- **YOUR ASSIGNMENT**:
Going through the data below, copy out each line where the word "that" shows up.

Top of RECORDS

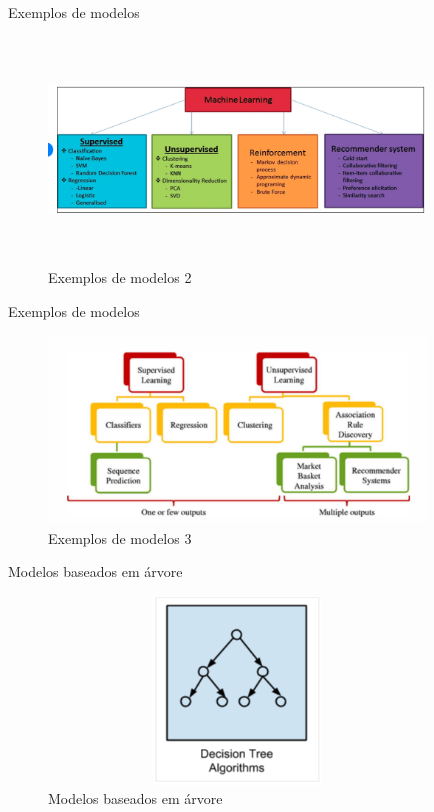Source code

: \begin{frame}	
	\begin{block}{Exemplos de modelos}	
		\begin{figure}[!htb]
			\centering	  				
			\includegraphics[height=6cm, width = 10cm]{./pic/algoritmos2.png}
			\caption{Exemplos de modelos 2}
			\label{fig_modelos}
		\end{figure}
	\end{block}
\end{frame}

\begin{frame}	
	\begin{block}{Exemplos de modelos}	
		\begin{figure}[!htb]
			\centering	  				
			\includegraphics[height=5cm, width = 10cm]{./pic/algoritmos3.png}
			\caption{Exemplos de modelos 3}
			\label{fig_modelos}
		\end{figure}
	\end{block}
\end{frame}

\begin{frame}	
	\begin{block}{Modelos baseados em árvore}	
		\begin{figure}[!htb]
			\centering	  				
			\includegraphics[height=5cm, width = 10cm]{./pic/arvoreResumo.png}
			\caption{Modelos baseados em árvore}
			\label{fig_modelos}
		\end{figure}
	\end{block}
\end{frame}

Bottom of RECORDS
Top of RECORDS

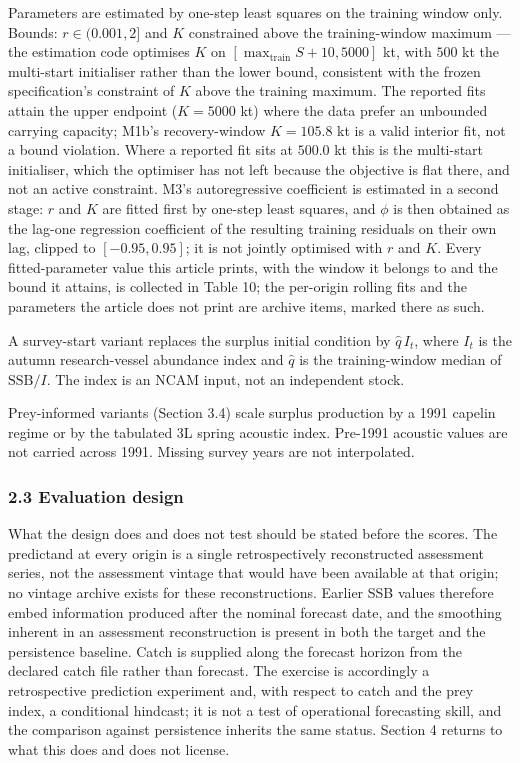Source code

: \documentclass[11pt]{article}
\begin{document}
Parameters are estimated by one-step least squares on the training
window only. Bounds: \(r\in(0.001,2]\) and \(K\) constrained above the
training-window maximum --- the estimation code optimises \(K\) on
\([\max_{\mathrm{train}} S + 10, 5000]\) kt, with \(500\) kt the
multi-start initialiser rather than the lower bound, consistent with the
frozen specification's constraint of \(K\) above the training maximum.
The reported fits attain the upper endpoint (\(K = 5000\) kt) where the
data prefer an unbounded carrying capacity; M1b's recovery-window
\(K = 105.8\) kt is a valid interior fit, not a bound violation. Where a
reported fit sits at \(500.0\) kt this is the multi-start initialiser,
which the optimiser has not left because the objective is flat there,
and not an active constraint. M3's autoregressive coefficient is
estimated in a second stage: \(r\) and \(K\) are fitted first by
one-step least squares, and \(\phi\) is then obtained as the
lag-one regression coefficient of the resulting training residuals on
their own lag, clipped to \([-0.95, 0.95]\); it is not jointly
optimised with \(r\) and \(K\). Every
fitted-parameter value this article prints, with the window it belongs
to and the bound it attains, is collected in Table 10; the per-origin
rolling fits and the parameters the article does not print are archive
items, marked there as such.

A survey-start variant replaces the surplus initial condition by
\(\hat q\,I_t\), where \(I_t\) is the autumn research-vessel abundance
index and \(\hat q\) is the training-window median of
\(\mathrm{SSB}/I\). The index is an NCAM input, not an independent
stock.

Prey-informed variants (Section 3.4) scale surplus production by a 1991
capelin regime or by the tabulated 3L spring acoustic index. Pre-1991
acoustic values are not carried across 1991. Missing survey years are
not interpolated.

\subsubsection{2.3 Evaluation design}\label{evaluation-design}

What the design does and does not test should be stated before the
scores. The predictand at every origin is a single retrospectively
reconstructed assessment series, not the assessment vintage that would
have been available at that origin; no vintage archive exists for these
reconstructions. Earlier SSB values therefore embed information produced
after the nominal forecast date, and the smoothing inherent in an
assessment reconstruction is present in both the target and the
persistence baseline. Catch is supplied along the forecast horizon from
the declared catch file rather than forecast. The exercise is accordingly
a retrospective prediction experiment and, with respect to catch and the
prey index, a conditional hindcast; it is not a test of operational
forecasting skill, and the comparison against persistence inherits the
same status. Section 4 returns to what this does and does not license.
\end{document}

Bottom of RECORDS
Top of RECORDS

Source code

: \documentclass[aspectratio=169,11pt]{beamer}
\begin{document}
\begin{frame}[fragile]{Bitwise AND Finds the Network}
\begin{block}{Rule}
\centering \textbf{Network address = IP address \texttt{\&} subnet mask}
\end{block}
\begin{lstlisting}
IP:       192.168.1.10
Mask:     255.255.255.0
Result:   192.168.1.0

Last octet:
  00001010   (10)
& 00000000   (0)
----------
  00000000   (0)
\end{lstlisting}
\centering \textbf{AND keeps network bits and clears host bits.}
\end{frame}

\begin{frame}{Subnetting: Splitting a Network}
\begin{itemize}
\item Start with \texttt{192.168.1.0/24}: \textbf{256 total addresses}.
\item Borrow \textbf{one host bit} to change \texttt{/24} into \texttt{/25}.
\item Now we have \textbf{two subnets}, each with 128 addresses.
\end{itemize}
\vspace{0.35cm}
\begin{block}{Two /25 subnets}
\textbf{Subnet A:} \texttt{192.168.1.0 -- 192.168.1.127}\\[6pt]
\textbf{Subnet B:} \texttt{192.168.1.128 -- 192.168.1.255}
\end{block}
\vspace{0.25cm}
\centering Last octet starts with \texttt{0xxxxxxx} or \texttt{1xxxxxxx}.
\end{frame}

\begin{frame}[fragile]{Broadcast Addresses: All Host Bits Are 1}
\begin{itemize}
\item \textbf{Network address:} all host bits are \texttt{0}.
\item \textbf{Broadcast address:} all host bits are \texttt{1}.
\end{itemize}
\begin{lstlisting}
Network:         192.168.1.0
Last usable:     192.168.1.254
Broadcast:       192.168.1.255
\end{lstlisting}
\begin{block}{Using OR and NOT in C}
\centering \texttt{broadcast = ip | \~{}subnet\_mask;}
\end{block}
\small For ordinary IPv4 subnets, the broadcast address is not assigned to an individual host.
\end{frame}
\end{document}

Bottom of RECORDS

- **RESPONSE FOR THIS EXERCISE**:
reconstructed assessment series, not the assessment vintage that would
have been available at that origin; no vintage archive exists for these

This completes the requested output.